#### Exercise directions:
Search the data for the word "could" and copy every line that contains it.

------------

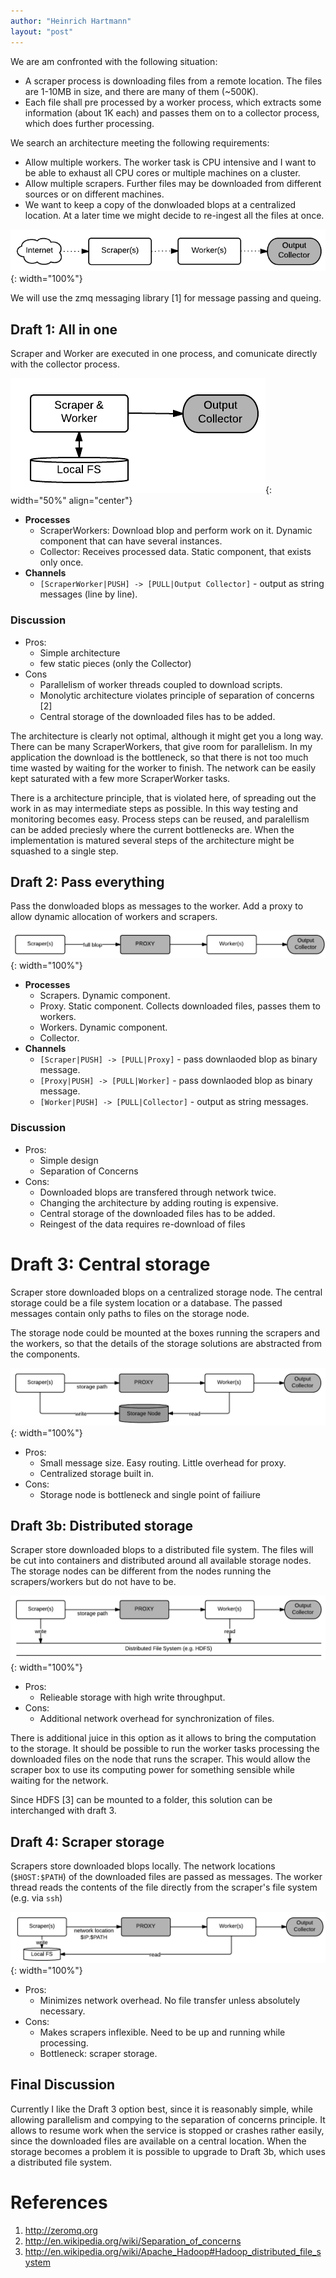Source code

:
 ```yaml
---
author: "Heinrich Hartmann"
layout: "post"
---
```


<!-- # Distributed Scraper Design -->

We are am confronted with the following situation:

*   A scraper process is downloading files from a remote location. The files are 1-10MB in size, and there are many of them (~500K).
*   Each file shall pre processed by a worker process, which extracts some information (about 1K each) and passes them on to a collector process, which does further processing.

We search an architecture meeting the following requirements:

*   Allow multiple workers. The worker task is CPU intensive and I want to be able to exhaust all CPU cores or multiple machines on a cluster.
*   Allow multiple scrapers. Further files may be downloaded from different sources or on different machines.
*   We want to keep a copy of the donwloaded blops at a centralized location. At a later time we might decide to re-ingest all the files at once.

![png](/assets/Distributed-Scraper_files/zrw_overview.png){: width="100%"}

We will use the zmq messaging library [1] for message passing and queing.

## Draft 1: All in one

Scraper and Worker are executed in one process, and comunicate directly with the collector process.

![png](/assets/Distributed-Scraper_files/zrw_all_in_one.png){: width="50%" align="center"}

*   **Processes** 
    *   ScraperWorkers: Download blop and perform work on it. Dynamic component that can have several instances.
    *   Collector: Receives processed data. Static component, that exists only once.
*   **Channels** 
    *   `[ScraperWorker|PUSH] -> [PULL|Output Collector]` - output as string messages (line by line).

### Discussion

*   Pros: 
    *   Simple architecture
    *   few static pieces (only the Collector)
*   Cons 
    *   Parallelism of worker threads coupled to download scripts.
    *   Monolytic architecture violates principle of separation of concerns [2]
    *   Central storage of the downloaded files has to be added.

The architecture is clearly not optimal, although it might get you a long way. There can be many ScraperWorkers, that give room for parallelism. In my application the download is the bottleneck, so that there is not too much time wasted by waiting for the worker to finish. The network can be easily kept saturated with a few more ScraperWorker tasks.

There is a architecture principle, that is violated here, of spreading out the work in as may intermediate steps as possible. In this way testing and monitoring becomes easy. Process steps can be reused, and paralellism can be added preciesly where the current bottlenecks are. When the implementation is matured several steps of the architecture might be squashed to a single step.

## Draft 2: Pass everything

Pass the donwloaded blops as messages to the worker. Add a proxy to allow dynamic allocation of workers and scrapers.

![png](/assets/Distributed-Scraper_files/zrw_pass_everything.png){: width="100%"}

*   **Processes** 
    *   Scrapers. Dynamic component.
    *   Proxy. Static component. Collects downloaded files, passes them to workers.
    *   Workers. Dynamic component.
    *   Collector.
*   **Channels** 
    *   `[Scraper|PUSH] -> [PULL|Proxy]` - pass downlaoded blop as binary message.
    *   `[Proxy|PUSH] -> [PULL|Worker]` - pass downlaoded blop as binary message.
    *   `[Worker|PUSH] -> [PULL|Collector]` - output as string messages.

### Discussion

*   Pros: 
    *   Simple design
    *   Separation of Concerns
*   Cons: 
    *   Downloaded blops are transfered through network twice.
    *   Changing the architecture by adding routing is expensive.
    *   Central storage of the downloaded files has to be added.
    *   Reingest of the data requires re-download of files

# Draft 3: Central storage

Scraper store downloaded blops on a centralized storage node. The central storage could be a file system location or a database. The passed messages contain only paths to files on the storage node.

The storage node could be mounted at the boxes running the scrapers and the workers, so that the details of the storage solutions are abstracted from the components.

![png](/assets/Distributed-Scraper_files/zrw_central_storage.png){: width="100%"}

*   Pros: 
    *   Small message size. Easy routing. Little overhead for proxy.
    *   Centralized storage built in.
*   Cons: 
    *   Storage node is bottleneck and single point of failiure

## Draft 3b: Distributed storage

Scraper store downloaded blops to a distributed file system. The files will be cut into containers and distributed around all available storage nodes. The storage nodes can be different from the nodes running the scrapers/workers but do not have to be.

![png](/assets/Distributed-Scraper_files/zrw_distributed_storage.png){: width="100%"}

*   Pros: 
    *   Relieable storage with high write throughput.
*   Cons: 
    *   Additional network overhead for synchronization of files.

There is additional juice in this option as it allows to bring the computation to the storage. It should be possible to run the worker tasks processing the downloaded files on the node that runs the scraper. This would allow the scraper box to use its computing power for something sensible while waiting for the network.

Since HDFS [3] can be mounted to a folder, this solution can be interchanged with draft 3.

## Draft 4: Scraper storage

Scrapers store downloaded blops locally. The network locations (`$HOST:$PATH`) of the downloaded files are passed as messages. The worker thread reads the contents of the file directly from the scraper's file system (e.g. via `ssh`)

![png](/assets/Distributed-Scraper_files/zrw_scraper_storage.png){: width="100%"}

* Pros: 
    *   Minimizes network overhead. No file transfer unless absolutely necessary.
* Cons: 
    *   Makes scrapers inflexible. Need to be up and running while processing.
    *   Bottleneck: scraper storage.

## Final Discussion

Currently I like the Draft 3 option best, since it is reasonably simple, while allowing parallelism and compying to the separation of concerns principle. It allows to resume work when the service is stopped or crashes rather easily, since the downloaded files are available on a central location. When the storage becomes a problem it is possible to upgrade to Draft 3b, which uses a distributed file system.

# References
1. http://zeromq.org
2. http://en.wikipedia.org/wiki/Separation_of_concerns
3. http://en.wikipedia.org/wiki/Apache_Hadoop#Hadoop_distributed_file_system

------------

#### Result of this task:
Scraper store downloaded blops on a centralized storage node. The central storage could be a file system location or a database. The passed messages contain only paths to files on the storage node.
The storage node could be mounted at the boxes running the scrapers and the workers, so that the details of the storage solutions are abstracted from the components.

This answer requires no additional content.